In pre-Islamic Arabia, bonds of common ancestry formed the basis for tribal association.[63] The advent of Islam brought the tribes together under a single religion. As Islam is not just a religion, but also a complete way of life, a new common basis of law and personal behavior (Sharia) began to take shape.[64]
Sharia continued to undergo fundamental changes, beginning with the reigns of caliphs Abu Bakr (632–34) and Umar (634–44), during which time many questions were brought to the attention of Muhammad's closest comrades for consultation.[65] During the reign of Muawiya b. Abu Sufyan ibn Harb, ca. 662 CE, Islam undertook an urban transformation, raising questions not originally covered by Islamic law.[65] Since then, changes in Islamic society have played an ongoing role in developing sharia, which branches out into fiqh and Qanun respectively.

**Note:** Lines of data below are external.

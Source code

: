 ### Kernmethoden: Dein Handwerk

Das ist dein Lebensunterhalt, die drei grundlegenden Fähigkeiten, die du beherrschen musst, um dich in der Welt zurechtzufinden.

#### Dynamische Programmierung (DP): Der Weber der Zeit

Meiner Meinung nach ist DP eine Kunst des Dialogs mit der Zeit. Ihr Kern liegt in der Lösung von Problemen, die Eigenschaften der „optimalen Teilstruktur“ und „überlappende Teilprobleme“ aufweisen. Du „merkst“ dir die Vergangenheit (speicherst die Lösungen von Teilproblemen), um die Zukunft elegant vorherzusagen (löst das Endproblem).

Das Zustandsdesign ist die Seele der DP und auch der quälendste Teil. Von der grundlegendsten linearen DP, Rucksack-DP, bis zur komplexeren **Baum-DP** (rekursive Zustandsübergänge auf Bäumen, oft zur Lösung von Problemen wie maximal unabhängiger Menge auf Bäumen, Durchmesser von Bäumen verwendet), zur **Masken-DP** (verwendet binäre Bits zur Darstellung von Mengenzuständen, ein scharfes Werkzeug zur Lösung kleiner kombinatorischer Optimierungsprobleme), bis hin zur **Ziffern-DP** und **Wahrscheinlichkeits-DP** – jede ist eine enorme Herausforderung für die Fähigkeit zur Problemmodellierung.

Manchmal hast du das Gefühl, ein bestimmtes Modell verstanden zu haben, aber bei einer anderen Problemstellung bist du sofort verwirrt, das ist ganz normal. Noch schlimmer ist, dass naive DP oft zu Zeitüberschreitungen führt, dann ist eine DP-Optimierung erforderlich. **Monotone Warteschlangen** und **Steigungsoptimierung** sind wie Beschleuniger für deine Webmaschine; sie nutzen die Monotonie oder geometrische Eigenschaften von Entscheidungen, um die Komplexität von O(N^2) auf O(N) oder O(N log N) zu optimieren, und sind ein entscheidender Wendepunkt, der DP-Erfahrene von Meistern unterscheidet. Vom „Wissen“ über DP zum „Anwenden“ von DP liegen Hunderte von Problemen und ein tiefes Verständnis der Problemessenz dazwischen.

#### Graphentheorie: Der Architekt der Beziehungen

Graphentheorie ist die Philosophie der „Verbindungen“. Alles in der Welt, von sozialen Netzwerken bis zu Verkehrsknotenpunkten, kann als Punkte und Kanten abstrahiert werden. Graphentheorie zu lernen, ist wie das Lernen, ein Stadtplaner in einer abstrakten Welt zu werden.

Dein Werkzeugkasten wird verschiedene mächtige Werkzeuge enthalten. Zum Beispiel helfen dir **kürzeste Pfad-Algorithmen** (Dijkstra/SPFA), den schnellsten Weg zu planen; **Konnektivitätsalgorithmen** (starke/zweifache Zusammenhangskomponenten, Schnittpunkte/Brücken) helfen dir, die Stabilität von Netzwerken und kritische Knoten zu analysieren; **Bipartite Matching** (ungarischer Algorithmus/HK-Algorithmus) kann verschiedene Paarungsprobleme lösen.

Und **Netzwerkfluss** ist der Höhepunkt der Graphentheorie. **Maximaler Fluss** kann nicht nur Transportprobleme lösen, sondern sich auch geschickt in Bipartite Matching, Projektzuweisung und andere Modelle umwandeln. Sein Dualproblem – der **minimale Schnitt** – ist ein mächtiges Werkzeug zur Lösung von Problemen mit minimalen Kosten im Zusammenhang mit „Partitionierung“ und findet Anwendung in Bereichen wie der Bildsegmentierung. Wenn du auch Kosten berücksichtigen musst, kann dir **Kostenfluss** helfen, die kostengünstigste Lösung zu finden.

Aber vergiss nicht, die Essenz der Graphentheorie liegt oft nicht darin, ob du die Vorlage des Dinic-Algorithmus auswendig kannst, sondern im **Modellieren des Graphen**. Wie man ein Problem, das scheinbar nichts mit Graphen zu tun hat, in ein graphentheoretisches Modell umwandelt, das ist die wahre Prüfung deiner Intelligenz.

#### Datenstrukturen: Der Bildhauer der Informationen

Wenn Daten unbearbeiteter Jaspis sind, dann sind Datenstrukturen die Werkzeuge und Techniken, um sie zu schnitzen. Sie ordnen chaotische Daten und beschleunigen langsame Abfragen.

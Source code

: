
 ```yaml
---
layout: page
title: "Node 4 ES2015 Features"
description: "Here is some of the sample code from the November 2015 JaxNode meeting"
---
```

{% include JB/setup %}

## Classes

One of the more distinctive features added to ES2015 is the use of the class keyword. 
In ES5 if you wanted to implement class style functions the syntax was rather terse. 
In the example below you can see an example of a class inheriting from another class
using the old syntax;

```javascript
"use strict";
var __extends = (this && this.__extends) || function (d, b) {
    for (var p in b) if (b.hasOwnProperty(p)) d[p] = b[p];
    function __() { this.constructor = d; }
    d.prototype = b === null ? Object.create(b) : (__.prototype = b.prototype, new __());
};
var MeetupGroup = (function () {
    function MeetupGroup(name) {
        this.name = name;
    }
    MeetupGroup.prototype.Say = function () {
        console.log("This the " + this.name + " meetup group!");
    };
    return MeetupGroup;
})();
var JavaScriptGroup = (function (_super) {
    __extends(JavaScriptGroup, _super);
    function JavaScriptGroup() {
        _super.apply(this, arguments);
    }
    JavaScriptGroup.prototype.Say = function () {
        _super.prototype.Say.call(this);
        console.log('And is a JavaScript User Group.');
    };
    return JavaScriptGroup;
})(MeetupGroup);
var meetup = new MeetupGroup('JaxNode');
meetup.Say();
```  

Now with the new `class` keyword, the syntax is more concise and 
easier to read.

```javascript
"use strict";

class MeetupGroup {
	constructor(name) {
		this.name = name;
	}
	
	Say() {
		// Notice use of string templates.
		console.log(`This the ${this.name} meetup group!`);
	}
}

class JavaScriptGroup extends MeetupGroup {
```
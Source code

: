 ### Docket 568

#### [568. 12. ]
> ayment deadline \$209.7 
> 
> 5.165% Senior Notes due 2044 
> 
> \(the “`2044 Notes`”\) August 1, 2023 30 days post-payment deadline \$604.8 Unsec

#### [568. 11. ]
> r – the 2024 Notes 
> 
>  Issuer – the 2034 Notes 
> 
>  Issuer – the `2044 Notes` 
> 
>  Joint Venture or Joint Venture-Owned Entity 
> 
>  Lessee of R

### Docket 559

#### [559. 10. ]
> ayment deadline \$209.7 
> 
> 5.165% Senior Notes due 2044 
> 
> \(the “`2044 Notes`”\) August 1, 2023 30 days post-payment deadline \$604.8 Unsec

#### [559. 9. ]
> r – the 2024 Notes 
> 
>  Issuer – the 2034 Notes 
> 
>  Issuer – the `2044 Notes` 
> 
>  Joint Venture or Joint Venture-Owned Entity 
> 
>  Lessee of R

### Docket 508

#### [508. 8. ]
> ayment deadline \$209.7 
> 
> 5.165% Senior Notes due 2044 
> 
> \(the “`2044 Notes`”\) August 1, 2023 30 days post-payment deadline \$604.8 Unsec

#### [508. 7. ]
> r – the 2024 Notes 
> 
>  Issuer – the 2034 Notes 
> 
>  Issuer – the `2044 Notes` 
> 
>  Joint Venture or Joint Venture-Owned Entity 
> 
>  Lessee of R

Among the Muslims, tribal laws were adapted to conform to sharia "for they could not form part of the tribal law unless and until they were generally accepted as such."[63] Additionally, Noel James Coulson, Lecturer in Islamic law of the University of London, states that "to the tribe as a whole belonged the power to determine the standards by which its members should live. But here the tribe is conceived not merely as the group of its present representatives but as a historical entity embracing past, present, and future generations."[63] So, while "each and every law must be rooted in either the Qur'an or the Sunnah,"[66] without contradiction, tribal life brought about a sense of participation. Such participation was further reinforced by Muhammad who stated, "My community will never agree in error".[66]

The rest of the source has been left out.